HC Deb 21 July 1887 vol 317 cc1624-6
MR. PICKERSGILL (Bethnal Green, S.W.)

asked the Secretary of State for the Home Department, Whether his attention has been drawn to the decision of the Middlesex Magistrates on Saturday, quashing the conviction of Mr. Williams, who, along with six other defendants, was sentenced by Mr. De Rutzen, on the 27th April, at the Marylebone Police Court, to six months' imprisonment, with hard labour, on a charge of assaulting the police in the execution of their duty; whether Mr. De Rutzen then stated that the sentence was— Wholly inadequate in the case of Williams, whom he designated as the leader, and the person most to blame; whether Mr. Williams on Saturday called witnesses who "described the police as having been very rough indeed;" whether he is aware that the other defendants, or several of them, were prevented from appealing by their poverty and inability to obtain bail, which Mr. De Rutzen refused to reduce; and, whether, in all the circumstances of the case, he will at once order the release of all the defendants who are now in prison?

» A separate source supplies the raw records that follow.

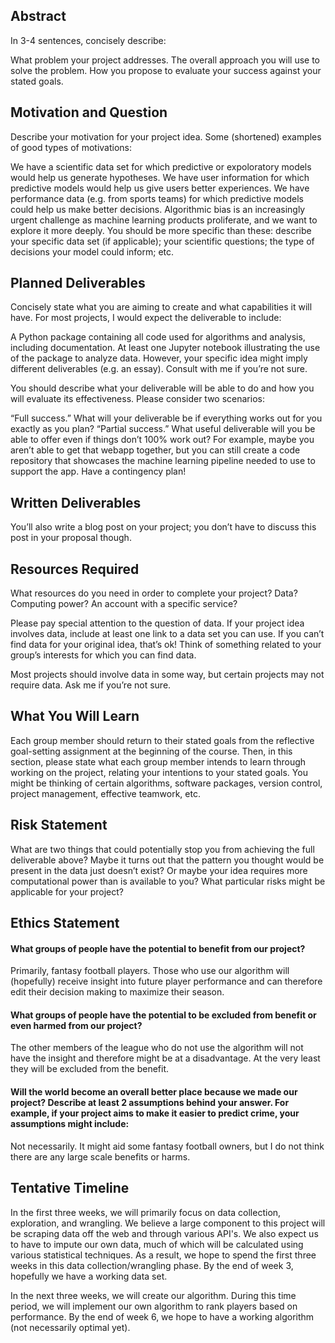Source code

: ## Abstract
In 3-4 sentences, concisely describe:

What problem your project addresses.
The overall approach you will use to solve the problem.
How you propose to evaluate your success against your stated goals.

## Motivation and Question
Describe your motivation for your project idea. Some (shortened) examples of good types of motivations:

We have a scientific data set for which predictive or expoloratory models would help us generate hypotheses.
We have user information for which predictive models would help us give users better experiences.
We have performance data (e.g. from sports teams) for which predictive models could help us make better decisions.
Algorithmic bias is an increasingly urgent challenge as machine learning products proliferate, and we want to explore it more deeply.
You should be more specific than these: describe your specific data set (if applicable); your scientific questions; the type of decisions your model could inform; etc.

## Planned Deliverables
Concisely state what you are aiming to create and what capabilities it will have. For most projects, I would expect the deliverable to include:

A Python package containing all code used for algorithms and analysis, including documentation.
At least one Jupyter notebook illustrating the use of the package to analyze data.
However, your specific idea might imply different deliverables (e.g. an essay). Consult with me if you’re not sure.

You should describe what your deliverable will be able to do and how you will evaluate its effectiveness. Please consider two scenarios:

“Full success.” What will your deliverable be if everything works out for you exactly as you plan?
“Partial success.” What useful deliverable will you be able to offer even if things don’t 100% work out? For example, maybe you aren’t able to get that webapp together, but you can still create a code repository that showcases the machine learning pipeline needed to use to support the app. Have a contingency plan!

## Written Deliverables
You’ll also write a blog post on your project; you don’t have to discuss this post in your proposal though.

## Resources Required
What resources do you need in order to complete your project? Data? Computing power? An account with a specific service?

Please pay special attention to the question of data. If your project idea involves data, include at least one link to a data set you can use. If you can’t find data for your original idea, that’s ok! Think of something related to your group’s interests for which you can find data.

Most projects should involve data in some way, but certain projects may not require data. Ask me if you’re not sure.

## What You Will Learn
Each group member should return to their stated goals from the reflective goal-setting assignment at the beginning of the course. Then, in this section, please state what each group member intends to learn through working on the project, relating your intentions to your stated goals. You might be thinking of certain algorithms, software packages, version control, project management, effective teamwork, etc.

## Risk Statement
What are two things that could potentially stop you from achieving the full deliverable above? Maybe it turns out that the pattern you thought would be present in the data just doesn’t exist? Or maybe your idea requires more computational power than is available to you? What particular risks might be applicable for your project?

## Ethics Statement

#### What groups of people have the potential to benefit from our project?

Primarily, fantasy football players. Those who use our algorithm will (hopefully) receive insight into future player performance and can therefore edit their decision making to maximize their season.

#### What groups of people have the potential to be excluded from benefit or even harmed from our project?

The other members of the league who do not use the algorithm will not have the insight and therefore might be at a disadvantage. At the very least they will be excluded from the benefit.

#### Will the world become an overall better place because we made our project? Describe at least 2 assumptions behind your answer. For example, if your project aims to make it easier to predict crime, your assumptions might include:

Not necessarily. It might aid some fantasy football owners, but I do not think there are any large scale benefits or harms. 

## Tentative Timeline

In the first three weeks, we will primarily focus on data collection, exploration, and wrangling. We believe a large component to this project will be scraping data off the web and through various API's. We also expect us to have to impute our own data, much of which will be calculated using various statistical techniques. As a result, we hope to spend the first three weeks in this data collection/wrangling phase. By the end of week 3, hopefully we have a working data set.

In the next three weeks, we will create our algorithm. During this time period, we will implement our own algorithm to rank players based on performance. By the end of week 6, we hope to have a working algorithm (not necessarily optimal yet).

THE SECRETARY OF STATE (Mr. MATTHEWS) (Birmingham, E.)

There was no joint charge proceeded with before Mr. De Rutzen; but only separate charges against the several defendants for assaulting different police constables in the execution of their duty. This course was taken on the responsibility of the prosecuting counsel; and it gave the defendants the advantage of being admissible witnesses in all the cases except the one in which each was charged with what he himself had done. The Middlesex Quarter Sessions quashed the conviction of Williams on the production of fresh evidence which had not been produced before Mr. De Rutzen, and which raised doubt in their minds as to the fact of the assault by him. This decision does not, so far as I know, throw any doubt upon the propriety of, Mr. De Rutzen's decision in the case of the other defendants, nor, indeed, in the case of Williams, upon the evidence as it stood in the Police Court. The usual rules were followed in the matter of bail as to the other defendants who did not appeal. I cannot, therefore, follow the course suggested by the hon. Member of at once ordering their release; but I have applied to the Middlesex Chairman for a copy of the evidence before him, with a view to seeing whether it in any way affects the case of defendants other than Williams.

MR. PICKERSGILL

asked, whether the right hon. Gentleman's attention had been specially drawn to the fact that, in passing sentence, Mr. De Rutzen stated that Williams was the leader and person most to blame; and whether the meaning of the quashing of the sentence against Williams was that the Middlesex Magistrates did not believe the testimony of the police, and yet the six other defendants were convicted upon the uncorroborated evidence of the police?

MR. MATTHEWS

believed that Mr. De Rutzen did use the expression quoted, or words to that effect; but, according to the Report he had received, the Middlesex Quarter Sessions received fresh evidence, which induced them to doubt the accuracy of the evidence on which Mr. De Rutzen founded his decision.

MR. BRADLAUGH (Northampton)

asked, whether, seeing that the disturbances with which the prisoners were said to have been connected had long ceased, and the sentences were un- doubtedly severe, the case might not be one for the mercy of the Crown?

MR. MATTHEWS

That matter is well worthy of consideration.